With the current number of authors on the community blog I think it’s a good idea to make sure we all have a clear understanding of what it means to have an account on such visible community asset. I think it would be good for the whole community to have a brief, clear, understandable code of conduct for all existing authors and for the future ones. We discussed on our community team and we came up with the OpenStack Blog Authors Code Of Conduct below.  We’ll publish this together with other community policies (like the OpenStack Event policy) in the next days: add your comments below or send them to the community team.

OpenStack.org Blog is the asset owned by the community and a platform where to share thoughts, ideas, reports and news about OpenStack. All the authors of blog posts have the responsibility to respect this common space while being grateful for the opportunity it represents. As a writer you should write articles respecting other’s opinions, even if you disagree. The OpenStack Community will benefit from sharing, debating and reflecting rather than discounting and disparaging others’ thoughts. Remember that as an author of OpenStack.org blog, the community trusts you to give voice to the community as a whole.

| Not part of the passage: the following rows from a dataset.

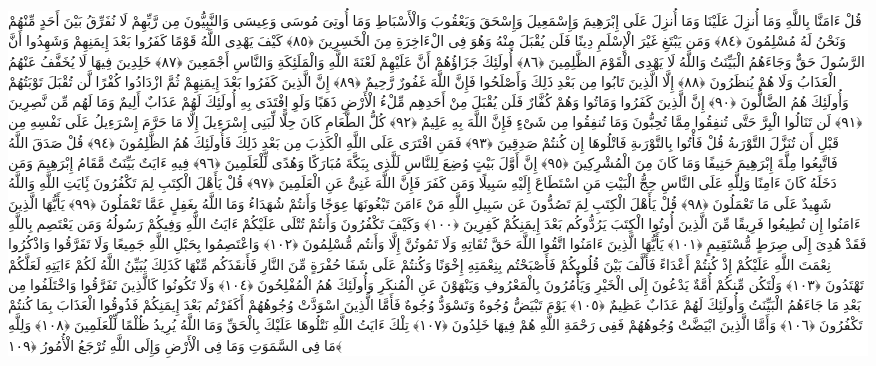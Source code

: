 <span class="sign" id="f84">قُلْ ءَامَنَّا بِاللَّهِ وَمَا أُنزِلَ عَلَيْنَا وَمَا أُنزِلَ عَلَى إِبْرَهِيمَ وَإِسْمَعِيلَ وَإِسْحَقَ وَيَعْقُوبَ وَالْأَسْبَاطِ وَمَا أُوتِىَ مُوسَى وَعِيسَى وَالنَّبِيُّونَ مِن رَّبِّهِمْ لَا نُفَرِّقُ بَيْنَ أَحَدٍ مِّنْهُمْ وَنَحْنُ لَهُ مُسْلِمُونَ <span>﴿</span>٨٤<span>﴾</span></span>
<span class="sign" id="f85">وَمَن يَبْتَغِ غَيْرَ الْإِسْلَمِ دِينًا فَلَن يُقْبَلَ مِنْهُ وَهُوَ فِى الْءَاخِرَةِ مِنَ الْخَسِرِينَ <span>﴿</span>٨٥<span>﴾</span></span>
<span class="sign" id="f86">كَيْفَ يَهْدِى اللَّهُ قَوْمًا كَفَرُوا بَعْدَ إِيمَنِهِمْ وَشَهِدُوا أَنَّ الرَّسُولَ حَقٌّ وَجَاءَهُمُ الْبَيِّنَتُ وَاللَّهُ لَا يَهْدِى الْقَوْمَ الظَّلِمِينَ <span>﴿</span>٨٦<span>﴾</span></span>
<span class="sign" id="f87">أُولَئِكَ جَزَاؤُهُمْ أَنَّ عَلَيْهِمْ لَعْنَةَ اللَّهِ وَالْمَلَئِكَةِ وَالنَّاسِ أَجْمَعِينَ <span>﴿</span>٨٧<span>﴾</span></span>
<span class="sign" id="f88">خَلِدِينَ فِيهَا لَا يُخَفَّفُ عَنْهُمُ الْعَذَابُ وَلَا هُمْ يُنظَرُونَ <span>﴿</span>٨٨<span>﴾</span></span>
<span class="sign" id="f89">إِلَّا الَّذِينَ تَابُوا مِن بَعْدِ ذَلِكَ وَأَصْلَحُوا فَإِنَّ اللَّهَ غَفُورٌ رَّحِيمٌ <span>﴿</span>٨٩<span>﴾</span></span>
<span class="sign" id="f90">إِنَّ الَّذِينَ كَفَرُوا بَعْدَ إِيمَنِهِمْ ثُمَّ ازْدَادُوا كُفْرًا لَّن تُقْبَلَ تَوْبَتُهُمْ وَأُولَئِكَ هُمُ الضَّالُّونَ <span>﴿</span>٩۰<span>﴾</span></span>
<span class="sign" id="f91">إِنَّ الَّذِينَ كَفَرُوا وَمَاتُوا وَهُمْ كُفَّارٌ فَلَن يُقْبَلَ مِنْ أَحَدِهِم مِّلْءُ الْأَرْضِ ذَهَبًا وَلَوِ افْتَدَى بِهِ أُولَئِكَ لَهُمْ عَذَابٌ أَلِيمٌ وَمَا لَهُم مِّن نَّصِرِينَ <span>﴿</span>٩١<span>﴾</span></span>
<span class="sign" id="f92">لَن تَنَالُوا الْبِرَّ حَتَّى تُنفِقُوا مِمَّا تُحِبُّونَ وَمَا تُنفِقُوا مِن شَىْءٍ فَإِنَّ اللَّهَ بِهِ عَلِيمٌ <span>﴿</span>٩٢<span>﴾</span></span>
<span class="sign" id="f93">كُلُّ الطَّعَامِ كَانَ حِلًّا لِّبَنِى إِسْرَءِيلَ إِلَّا مَا حَرَّمَ إِسْرَءِيلُ عَلَى نَفْسِهِ مِن قَبْلِ أَن تُنَزَّلَ التَّوْرَىةُ قُلْ فَأْتُوا بِالتَّوْرَىةِ فَاتْلُوهَا إِن كُنتُمْ صَدِقِينَ <span>﴿</span>٩٣<span>﴾</span></span>
<span class="sign" id="f94">فَمَنِ افْتَرَى عَلَى اللَّهِ الْكَذِبَ مِن بَعْدِ ذَلِكَ فَأُولَئِكَ هُمُ الظَّلِمُونَ <span>﴿</span>٩٤<span>﴾</span></span>
<span class="sign" id="f95">قُلْ صَدَقَ اللَّهُ فَاتَّبِعُوا مِلَّةَ إِبْرَهِيمَ حَنِيفًا وَمَا كَانَ مِنَ الْمُشْرِكِينَ <span>﴿</span>٩٥<span>﴾</span></span>
<span class="sign" id="f96">إِنَّ أَوَّلَ بَيْتٍ وُضِعَ لِلنَّاسِ لَلَّذِى بِبَكَّةَ مُبَارَكًا وَهُدًى لِّلْعَلَمِينَ <span>﴿</span>٩٦<span>﴾</span></span>
<span class="sign" id="f97">فِيهِ ءَايَتٌ بَيِّنَتٌ مَّقَامُ إِبْرَهِيمَ وَمَن دَخَلَهُ كَانَ ءَامِنًا وَلِلَّهِ عَلَى النَّاسِ حِجُّ الْبَيْتِ مَنِ اسْتَطَاعَ إِلَيْهِ سَبِيلًا وَمَن كَفَرَ فَإِنَّ اللَّهَ غَنِىٌّ عَنِ الْعَلَمِينَ <span>﴿</span>٩٧<span>﴾</span></span>
<span class="sign" id="f98">قُلْ يَأَهْلَ الْكِتَبِ لِمَ تَكْفُرُونَ بَِٔايَتِ اللَّهِ وَاللَّهُ شَهِيدٌ عَلَى مَا تَعْمَلُونَ <span>﴿</span>٩٨<span>﴾</span></span>
<span class="sign" id="f99">قُلْ يَأَهْلَ الْكِتَبِ لِمَ تَصُدُّونَ عَن سَبِيلِ اللَّهِ مَنْ ءَامَنَ تَبْغُونَهَا عِوَجًا وَأَنتُمْ شُهَدَاءُ وَمَا اللَّهُ بِغَفِلٍ عَمَّا تَعْمَلُونَ <span>﴿</span>٩٩<span>﴾</span></span>
<span class="sign" id="f100">يَأَيُّهَا الَّذِينَ ءَامَنُوا إِن تُطِيعُوا فَرِيقًا مِّنَ الَّذِينَ أُوتُوا الْكِتَبَ يَرُدُّوكُم بَعْدَ إِيمَنِكُمْ كَفِرِينَ <span>﴿</span>١۰۰<span>﴾</span></span>
<span class="sign" id="f101">وَكَيْفَ تَكْفُرُونَ وَأَنتُمْ تُتْلَى عَلَيْكُمْ ءَايَتُ اللَّهِ وَفِيكُمْ رَسُولُهُ وَمَن يَعْتَصِم بِاللَّهِ فَقَدْ هُدِىَ إِلَى صِرَطٍ مُّسْتَقِيمٍ <span>﴿</span>١۰١<span>﴾</span></span>
<span class="sign" id="f102">يَأَيُّهَا الَّذِينَ ءَامَنُوا اتَّقُوا اللَّهَ حَقَّ تُقَاتِهِ وَلَا تَمُوتُنَّ إِلَّا وَأَنتُم مُّسْلِمُونَ <span>﴿</span>١۰٢<span>﴾</span></span>
<span class="sign" id="f103">وَاعْتَصِمُوا بِحَبْلِ اللَّهِ جَمِيعًا وَلَا تَفَرَّقُوا وَاذْكُرُوا نِعْمَتَ اللَّهِ عَلَيْكُمْ إِذْ كُنتُمْ أَعْدَاءً فَأَلَّفَ بَيْنَ قُلُوبِكُمْ فَأَصْبَحْتُم بِنِعْمَتِهِ إِخْوَنًا وَكُنتُمْ عَلَى شَفَا حُفْرَةٍ مِّنَ النَّارِ فَأَنقَذَكُم مِّنْهَا كَذَلِكَ يُبَيِّنُ اللَّهُ لَكُمْ ءَايَتِهِ لَعَلَّكُمْ تَهْتَدُونَ <span>﴿</span>١۰٣<span>﴾</span></span>
<span class="sign" id="f104">وَلْتَكُن مِّنكُمْ أُمَّةٌ يَدْعُونَ إِلَى الْخَيْرِ وَيَأْمُرُونَ بِالْمَعْرُوفِ وَيَنْهَوْنَ عَنِ الْمُنكَرِ وَأُولَئِكَ هُمُ الْمُفْلِحُونَ <span>﴿</span>١۰٤<span>﴾</span></span>
<span class="sign" id="f105">وَلَا تَكُونُوا كَالَّذِينَ تَفَرَّقُوا وَاخْتَلَفُوا مِن بَعْدِ مَا جَاءَهُمُ الْبَيِّنَتُ وَأُولَئِكَ لَهُمْ عَذَابٌ عَظِيمٌ <span>﴿</span>١۰٥<span>﴾</span></span>
<span class="sign" id="f106">يَوْمَ تَبْيَضُّ وُجُوهٌ وَتَسْوَدُّ وُجُوهٌ فَأَمَّا الَّذِينَ اسْوَدَّتْ وُجُوهُهُمْ أَكَفَرْتُم بَعْدَ إِيمَنِكُمْ فَذُوقُوا الْعَذَابَ بِمَا كُنتُمْ تَكْفُرُونَ <span>﴿</span>١۰٦<span>﴾</span></span>
<span class="sign" id="f107">وَأَمَّا الَّذِينَ ابْيَضَّتْ وُجُوهُهُمْ فَفِى رَحْمَةِ اللَّهِ هُمْ فِيهَا خَلِدُونَ <span>﴿</span>١۰٧<span>﴾</span></span>
<span class="sign" id="f108">تِلْكَ ءَايَتُ اللَّهِ نَتْلُوهَا عَلَيْكَ بِالْحَقِّ وَمَا اللَّهُ يُرِيدُ ظُلْمًا لِّلْعَلَمِينَ <span>﴿</span>١۰٨<span>﴾</span></span>
<span class="sign" id="f109">وَلِلَّهِ مَا فِى السَّمَوَتِ وَمَا فِى الْأَرْضِ وَإِلَى اللَّهِ تُرْجَعُ الْأُمُورُ <span>﴿</span>١۰٩<span>﴾</span></span>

Writers accept these simple principles:

  • Prefer facts to opinions: be always aware that what you publish will be read by thousands of people and that your opinion is not necessarily that of the whole community. Try to stick to facts, like reporting the result of a meeting, announcing upcoming community events, describing technical achievements.
  • Disclose, don’t promote: it’s good to let people know that a company is contributing to OpenStack, sponsoring an event and such but the OpenStack.org Blog is not the place to publish a company’s press release or other type of commercial offering message.
  • Contribute to the commons: our blog is licensed under the terms of Creative Commons Attribution Share-alike version 3 unported. Pay attention to the license of any material you add to the blog, make sure it’s released under compatible terms.